Firme como zagueiro improvisado no último jogo do Botafogo na Copa Sul-Americana, Cícero distribuiu recados na entrevista coletiva que antecede a partida contra o Avaí, que será realizada neste domingo, às 16h, na Ressacada. O volante pediu para que os torcedores alvinegros evitem as vaias durante os 90 minutos, sobretudo aos mais jovens do elenco, e disse que o time precisa de “coragem” contra os próximos adversários no Campeonato Brasileiro, agora a única competição que o Glorioso disputa até o fim de 2019.

– Independentemente se os outros times têm maiores investimentos ou não, isso aqui é um recado para os meus companheiros: a gente tem que ter coragem, cara. Vários jogadores aqui já passaram por outras equipes e têm experiência suficiente.

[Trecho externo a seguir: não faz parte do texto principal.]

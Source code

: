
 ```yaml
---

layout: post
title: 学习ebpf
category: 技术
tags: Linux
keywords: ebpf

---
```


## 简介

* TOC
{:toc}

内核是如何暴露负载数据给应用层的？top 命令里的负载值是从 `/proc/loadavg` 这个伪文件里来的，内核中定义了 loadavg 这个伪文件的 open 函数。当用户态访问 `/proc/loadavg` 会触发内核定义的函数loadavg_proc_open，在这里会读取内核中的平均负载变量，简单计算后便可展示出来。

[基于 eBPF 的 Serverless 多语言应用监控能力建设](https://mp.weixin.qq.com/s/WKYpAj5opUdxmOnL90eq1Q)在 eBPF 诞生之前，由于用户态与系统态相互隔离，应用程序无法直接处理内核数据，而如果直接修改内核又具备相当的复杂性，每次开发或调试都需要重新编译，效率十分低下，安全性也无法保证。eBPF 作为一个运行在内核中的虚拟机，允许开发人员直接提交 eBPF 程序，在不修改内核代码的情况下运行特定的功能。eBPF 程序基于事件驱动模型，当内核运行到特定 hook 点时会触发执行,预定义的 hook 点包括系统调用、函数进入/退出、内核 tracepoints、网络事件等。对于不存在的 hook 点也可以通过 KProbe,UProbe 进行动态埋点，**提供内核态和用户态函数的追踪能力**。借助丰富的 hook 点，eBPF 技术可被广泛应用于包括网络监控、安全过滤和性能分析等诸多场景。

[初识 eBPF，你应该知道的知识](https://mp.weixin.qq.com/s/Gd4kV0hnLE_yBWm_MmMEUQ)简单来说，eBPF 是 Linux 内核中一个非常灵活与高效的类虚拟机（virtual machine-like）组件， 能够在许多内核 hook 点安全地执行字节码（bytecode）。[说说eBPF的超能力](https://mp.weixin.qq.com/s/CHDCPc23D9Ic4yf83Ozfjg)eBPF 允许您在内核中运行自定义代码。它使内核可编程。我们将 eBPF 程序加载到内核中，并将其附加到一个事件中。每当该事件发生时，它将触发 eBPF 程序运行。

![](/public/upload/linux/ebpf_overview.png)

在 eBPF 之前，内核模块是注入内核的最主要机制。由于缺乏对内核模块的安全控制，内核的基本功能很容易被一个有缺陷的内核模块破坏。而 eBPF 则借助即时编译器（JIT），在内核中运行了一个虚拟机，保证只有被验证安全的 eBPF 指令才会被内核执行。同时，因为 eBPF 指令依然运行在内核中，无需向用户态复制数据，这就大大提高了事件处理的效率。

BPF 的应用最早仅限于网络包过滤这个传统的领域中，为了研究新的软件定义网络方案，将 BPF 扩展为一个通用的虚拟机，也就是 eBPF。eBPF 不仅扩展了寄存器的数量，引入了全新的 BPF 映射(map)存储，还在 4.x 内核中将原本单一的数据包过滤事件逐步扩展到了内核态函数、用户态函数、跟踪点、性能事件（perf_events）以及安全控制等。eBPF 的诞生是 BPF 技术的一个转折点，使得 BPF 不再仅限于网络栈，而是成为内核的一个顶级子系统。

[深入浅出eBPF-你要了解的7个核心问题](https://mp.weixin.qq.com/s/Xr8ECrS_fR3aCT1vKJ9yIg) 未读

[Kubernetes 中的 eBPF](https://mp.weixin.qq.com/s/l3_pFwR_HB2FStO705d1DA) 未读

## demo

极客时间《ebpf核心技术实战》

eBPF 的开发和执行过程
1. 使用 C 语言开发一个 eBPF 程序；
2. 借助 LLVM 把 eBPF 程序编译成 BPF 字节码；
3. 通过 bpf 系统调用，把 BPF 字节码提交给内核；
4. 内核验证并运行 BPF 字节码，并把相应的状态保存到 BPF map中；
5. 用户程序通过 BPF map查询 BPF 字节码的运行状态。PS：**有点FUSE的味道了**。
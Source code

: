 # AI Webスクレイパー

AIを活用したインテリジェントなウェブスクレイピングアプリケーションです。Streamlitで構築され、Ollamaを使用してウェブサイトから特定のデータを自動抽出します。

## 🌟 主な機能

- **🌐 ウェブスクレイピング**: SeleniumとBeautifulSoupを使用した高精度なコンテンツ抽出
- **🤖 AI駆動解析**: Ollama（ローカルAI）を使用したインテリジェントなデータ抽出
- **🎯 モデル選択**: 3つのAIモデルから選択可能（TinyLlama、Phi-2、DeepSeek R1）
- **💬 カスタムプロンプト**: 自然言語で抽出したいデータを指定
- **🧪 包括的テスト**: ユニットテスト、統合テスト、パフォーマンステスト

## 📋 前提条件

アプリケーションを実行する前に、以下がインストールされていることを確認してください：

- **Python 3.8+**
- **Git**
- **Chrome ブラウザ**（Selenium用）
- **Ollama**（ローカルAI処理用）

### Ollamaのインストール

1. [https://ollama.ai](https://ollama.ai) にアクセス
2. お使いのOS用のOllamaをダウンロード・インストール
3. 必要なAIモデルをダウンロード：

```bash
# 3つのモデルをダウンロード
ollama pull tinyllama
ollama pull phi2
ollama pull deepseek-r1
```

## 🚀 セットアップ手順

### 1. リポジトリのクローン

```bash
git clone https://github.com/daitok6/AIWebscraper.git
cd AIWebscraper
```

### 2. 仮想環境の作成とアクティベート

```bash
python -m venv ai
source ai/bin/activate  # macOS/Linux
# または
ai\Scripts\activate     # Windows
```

Tem uns meninos mais novos que estão chegando agora e que a gente tenta dar o suporte. A gente tem que ter a mesma postura quando pegamos times grandes. Mas lógico, se a gente não está conseguindo bons resultados nesses momentos, a gente tem que fazer alguma coisa a mais para conseguir sair vitorioso – comentou.

Cícero citou os laterais Marcinho e Gilson quando afirmou que as vaias prejudicam no rendimento da equipe dentro de campo. Para o jogador, que completa 35 anos no fim de agosto, os mais jovens devem ser protegidos.

– Eu vi que às vezes (a torcida) pega no pé de um, pega no pé de outro. Se a gente continuar pegando no pé, pode dificultar até para o nosso rendimento dentro de campo. Eu cito até o caso do Marcinho, que eu presenciei algumas vezes. O Gilson está dando uma volta por cima impressionante, fazendo bons jogos. A gente tem que readquirir essa confiança dos jogadores aqui. Os meninos mais novos são patrimônio do clube. O clube precisa dos meninos para dar uma resposta, até para gerar um retorno financeiro e reerguer o clube. Independentemente do que aconteça daqui para frente, a minha intenção é de permanecer no Botafogo por muito tempo, mas o legado que quero deixar aqui é que protejam eles. A gente sabe que pode melhorar algumas coisas, tentamos botar isso todos os dias. Mas dentro de campo, se começar com vaia, quem acaba prejudicado somos nós mesmos – concluiu.